In an odd way, it was the realization that I will never have another tiny baby that made me sad. It's not about the clothes at all.
So, as I worked at my task, J wandered over to me. He now has two favorite words: no and why. I love both of them, because they mean he's developmentally where he should be, challenging and questioning everything about his world. Until he asks me "why?" over and over and I run out of answers. This serves me right for all the questions I asked as a child.
J: "Mama, what doin'? What doin', Mama?"
Me: "I'm sorting through your baby clothes. These are the clothes you and M wore when you were tiny."
Me: "Why am I going through the clothes?"
J: "Why, Mama?"
Me: "I'm going through the clothes so we can give some away."
Me: "Because we don't need them any more."
Me: "You're big, not tiny any more. You and M can't fit in these clothes."
J: "Why, Mama?"
Me: (Sigh...) "Because you grew."
I held up a tiny onesie, one that I'm keeping for J. It's the size of my hand. It shows how small three pounds really is. I held it up for J and told him that when he was little he could actually wear this onesie.
He looked at it, he looked at me, and then he ran off. The conversation was over. And he has no idea what I'm talking about. For him, the idea that he was ever tiny makes no sense. He still lives in the here and now. The past is too far gone for him to appreciate, especially a past he can't remember.
But, some days I feel haunted by his past. His past was the one that marked me, changed me, shifted everything in my life. His past is the one that terrifies me with what ifs. Now I know so much more than I knew then. Thank goodness I had no idea how fragile his life was.
What if that tiny baby hadn't lived?
I know one day he'll be bigger. One day he'll have more perspective. One day he'll have his own big babies, and he'll be amazed by the trinkets I've saved from the NICU. That onesie will shock him when I hold it up, a witness to how tiny he really was.
But, now? Now, it means nothing. J and I are oceans apart. All he knows is being big and healthy. He can't imagine that he was ever separated from me, that he ever lived in a hospital, that his life was anything other than it is now.
And I keep imagining him as that baby, that tiny, fragile, fit-in-your-pocket baby.
I'm glad he doesn't know what I know. Actually, I hope he never knows. I want him to know his story. I want him to read the journal I wrote just for him. I want him to grow up knowing he's special, that his life has meaning and purpose. I want him to sift through the trinkets I've saved, the microscopic blood pressure cuffs and the tee-niny hospital ID bracelet. I want him to appreciate where his journey began, and I hope that he'll love that his mother and father tried so hard to make the most of his first days in the world, though they were spent in a hospital. Maybe he'll even read these words.

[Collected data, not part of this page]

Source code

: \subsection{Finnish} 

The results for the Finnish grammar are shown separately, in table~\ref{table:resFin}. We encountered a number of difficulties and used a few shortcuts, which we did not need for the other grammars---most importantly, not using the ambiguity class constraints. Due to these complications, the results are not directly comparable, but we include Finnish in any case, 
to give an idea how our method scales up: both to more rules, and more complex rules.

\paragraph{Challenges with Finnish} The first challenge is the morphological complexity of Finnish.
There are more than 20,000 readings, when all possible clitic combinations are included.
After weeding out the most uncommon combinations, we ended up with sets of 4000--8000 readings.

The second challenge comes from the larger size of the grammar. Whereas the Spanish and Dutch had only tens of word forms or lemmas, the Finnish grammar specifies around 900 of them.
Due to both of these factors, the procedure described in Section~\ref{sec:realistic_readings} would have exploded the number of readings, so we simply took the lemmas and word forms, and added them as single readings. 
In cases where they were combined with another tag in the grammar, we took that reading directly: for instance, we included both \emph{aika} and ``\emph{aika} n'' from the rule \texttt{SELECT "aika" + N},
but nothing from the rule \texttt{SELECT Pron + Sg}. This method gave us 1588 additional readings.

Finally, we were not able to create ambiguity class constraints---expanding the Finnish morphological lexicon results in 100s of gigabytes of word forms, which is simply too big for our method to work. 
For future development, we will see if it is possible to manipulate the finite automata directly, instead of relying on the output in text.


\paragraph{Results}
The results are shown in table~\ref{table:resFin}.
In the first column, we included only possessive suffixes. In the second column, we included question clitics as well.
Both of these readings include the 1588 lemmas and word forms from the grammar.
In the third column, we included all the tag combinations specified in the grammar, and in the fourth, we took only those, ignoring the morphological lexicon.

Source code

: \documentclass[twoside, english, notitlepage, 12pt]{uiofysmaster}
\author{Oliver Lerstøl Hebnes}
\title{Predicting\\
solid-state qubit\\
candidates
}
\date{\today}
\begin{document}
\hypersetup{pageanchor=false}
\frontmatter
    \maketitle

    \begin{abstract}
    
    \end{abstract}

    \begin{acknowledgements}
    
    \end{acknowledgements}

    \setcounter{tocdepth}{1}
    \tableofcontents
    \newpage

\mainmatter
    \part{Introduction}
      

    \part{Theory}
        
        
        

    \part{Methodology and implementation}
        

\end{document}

But, do I want the man whom J will become to ever know what his mother and father actually felt? Never. I hope he has big babies. I hope he rejoices in his big babies, and I hope he never has to see them in a hospital.
I hope his babies are so big that they skip newborn onesies. I hope J's wife complains that her babies didn't even wear all their newborn clothes. I hope I'll smile to myself and think about how J was six months old and wearing his newborn clothes. I'll think about that first onesie he wore, the one his daughter can't even fit on her doll. And I'll be so glad for him.
In some ways, I hope J and I are always oceans apart.